CIA Declassifies Agency Role in Publishing Doctor Zhivago
April 14, 2014
WASHINGTON, DC -- The Central Intelligence Agency on Friday, April 11th posted to its public website nearly 100 declassified documents that detail the CIA’s role in publishing the first Russian-language edition of Doctor Zhivago after the book had been banned in the Soviet Union. The 1958 publication of Boris Pasternak’s iconic novel in Russian gave people within the Soviet Union and Eastern Europe the opportunity to read the book for the first time.
The declassified memos, letters, and cables reveal the rationale behind the Zhivago project and the intricacies of the effort to get the book into the hands of those living behind the Iron Curtain.

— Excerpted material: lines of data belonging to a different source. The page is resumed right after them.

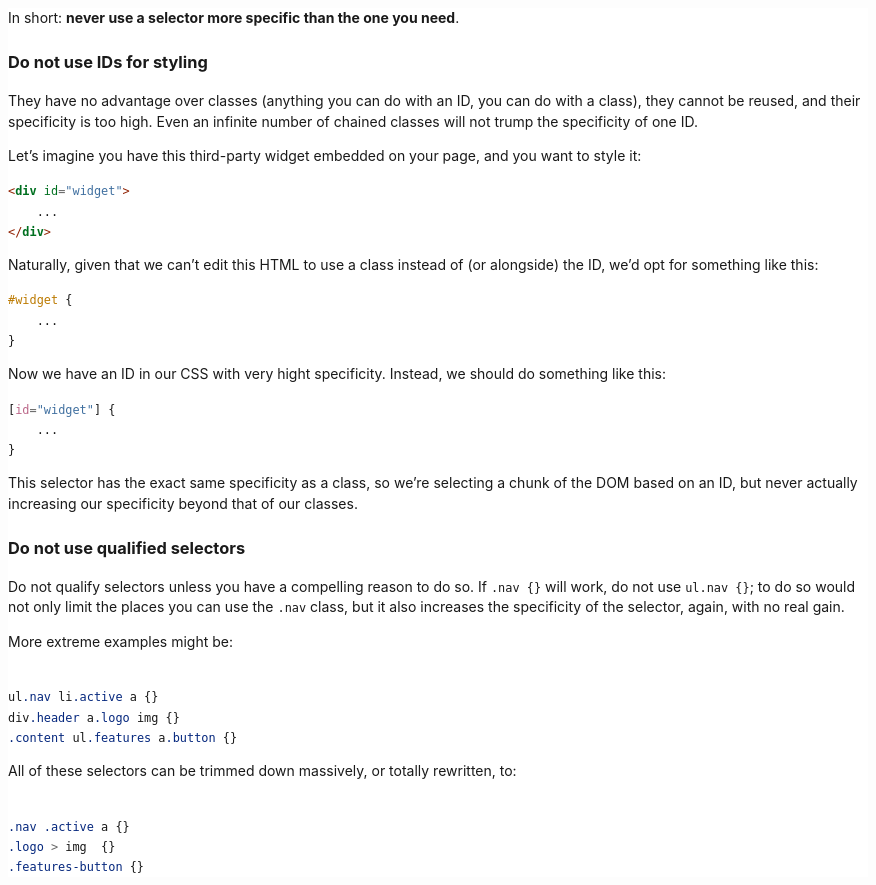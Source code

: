In short: **never use a selector more specific than the one you need**.

### Do not use IDs for styling

They have no advantage over classes (anything you can do with an ID, you can do with a class), they cannot be reused, and their specificity is too high. Even an infinite number of chained classes will not trump the specificity of one ID.

Let’s imagine you have this third-party widget embedded on your page, and you want to style it:

```html
<div id="widget">
    ...
</div>
```

Naturally, given that we can’t edit this HTML to use a class instead of (or alongside) the ID, we’d opt for something like this:

```css
#widget {
    ...
}
```
Now we have an ID in our CSS with very hight specificity. Instead, we should do something like this:

```css
[id="widget"] {
    ...
}
```

This selector has the exact same specificity as a class, so we’re selecting a chunk of the DOM based on an ID, but never actually increasing our specificity beyond that of our classes.

### Do not use qualified selectors

Do not qualify selectors unless you have a compelling reason to do so. If `.nav {}` will work, do not use `ul.nav {}`; to do so would not only limit the places you can use the `.nav` class, but it also increases the specificity of the selector, again, with no real gain.

More extreme examples might be:

```css

ul.nav li.active a {}
div.header a.logo img {}
.content ul.features a.button {}

```

All of these selectors can be trimmed down massively, or totally rewritten, to:

```css

.nav .active a {}
.logo > img  {}
.features-button {}

```
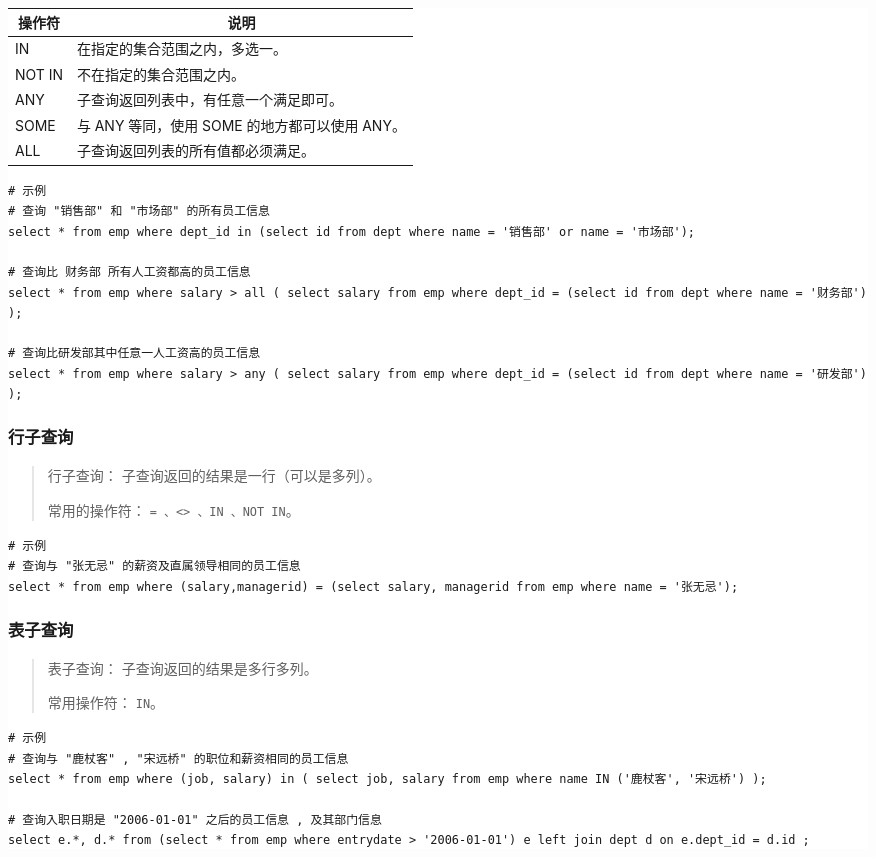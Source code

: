 | 操作符 | 说明                                          |
| ------ | --------------------------------------------- |
| IN     | 在指定的集合范围之内，多选一。                |
| NOT IN | 不在指定的集合范围之内。                      |
| ANY    | 子查询返回列表中，有任意一个满足即可。        |
| SOME   | 与 ANY 等同，使用 SOME 的地方都可以使用 ANY。 |
| ALL    | 子查询返回列表的所有值都必须满足。            |

```mysql
# 示例
# 查询 "销售部" 和 "市场部" 的所有员工信息
select * from emp where dept_id in (select id from dept where name = '销售部' or name = '市场部');

# 查询比 财务部 所有人工资都高的员工信息
select * from emp where salary > all ( select salary from emp where dept_id = (select id from dept where name = '财务部') );

# 查询比研发部其中任意一人工资高的员工信息
select * from emp where salary > any ( select salary from emp where dept_id = (select id from dept where name = '研发部') );
```

### 行子查询

> 行子查询：
> 	子查询返回的结果是一行（可以是多列）。
>
> 常用的操作符：
> 	`= 、<> 、IN 、NOT IN`。

```mysql
# 示例
# 查询与 "张无忌" 的薪资及直属领导相同的员工信息
select * from emp where (salary,managerid) = (select salary, managerid from emp where name = '张无忌');
```

### 表子查询

> 表子查询：
> 	子查询返回的结果是多行多列。
>
> 常用操作符：
> 	`IN`。

```mysql
# 示例
# 查询与 "鹿杖客" , "宋远桥" 的职位和薪资相同的员工信息
select * from emp where (job, salary) in ( select job, salary from emp where name IN ('鹿杖客', '宋远桥') );

# 查询入职日期是 "2006-01-01" 之后的员工信息 , 及其部门信息
select e.*, d.* from (select * from emp where entrydate > '2006-01-01') e left join dept d on e.dept_id = d.id ;
```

In a memo dated April 24, 1958 a senior CIA officer wrote: “We have the opportunity to make Soviet citizens wonder what is wrong with their government when a fine literary work by the man acknowledged to be the greatest living Russian writer is not even available in his own country [and] in his own language for his people to read.”
After working secretly to publish the Russian-language edition in the Netherlands, the CIA moved quickly to ensure that copies of Doctor Zhivago were available for distribution to Soviet visitors at the 1958 Brussels World’s Fair. By the end of the Fair, 355 copies of Doctor Zhivago had been surreptitiously handed out, and eventually thousands more were distributed throughout the Communist bloc.
As it happened, Pasternak went on to win the 1958 Nobel Prize for literature, the popularity of his novel skyrocketed, and the plight of the great Russian author in the Soviet Union received global media attention.
Subsequently, the CIA funded the publication of a miniature, lightweight paperback edition of Doctor Zhivago that could be easily mailed or concealed in a jacket pocket. Distribution of the miniature version began in April 1959.
Obtaining, publishing, and distributing banned books like Doctor Zhivago was an important Cold War-era success story for the CIA.